- May 17, 2017
- Posted by: Allen Kruse
- Category: Big Data, Customer Experience
Not getting the job done.
Like many today, you may have poured an immense amount of time and resources to get onboard the Big Data train to improve Customer Experience. That by simply having access to big data and analytics, it was going to provide clarity toward understanding your customers.
But when it’s all said and done, a large gap remains. Between what data you have access to, versus what the customer expectations are and how you can provide analytics to it.

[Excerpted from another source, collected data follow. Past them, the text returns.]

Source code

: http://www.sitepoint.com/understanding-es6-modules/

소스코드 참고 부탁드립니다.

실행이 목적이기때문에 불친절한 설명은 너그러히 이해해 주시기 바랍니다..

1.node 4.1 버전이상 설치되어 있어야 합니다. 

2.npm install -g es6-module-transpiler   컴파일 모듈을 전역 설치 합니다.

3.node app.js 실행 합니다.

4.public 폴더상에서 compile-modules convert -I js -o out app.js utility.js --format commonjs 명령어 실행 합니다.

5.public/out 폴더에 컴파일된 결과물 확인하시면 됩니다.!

A new study by Researchscape did a deep dive look at brand loyalty within the age of big data. Their study concluded that “despite a wealth of data available about customer behavior and purchasing choices, companies have a long way to go in terms of effectively using this data to better meet customer expectations.” Ashley Stirrup, chief marketing officer at Talend, which helped sponsor the study had this to say, “While the majority of companies recognize the importance of data in driving company strategy, many are just scratching the surface when it comes to understanding the dramatic impact customer-360 initiatives can have on increase their ‘share of wallet’ and inspiring lasting customer loyalty.”
Getting information about your customer; their patterns, expectations, and satisfaction is more than just an IT issue. Although companies are increasing their budgets on data analytics and CRM. Many organizations still are failing to spend on how to gauge the effectiveness of their efforts. This should be a company wide concern.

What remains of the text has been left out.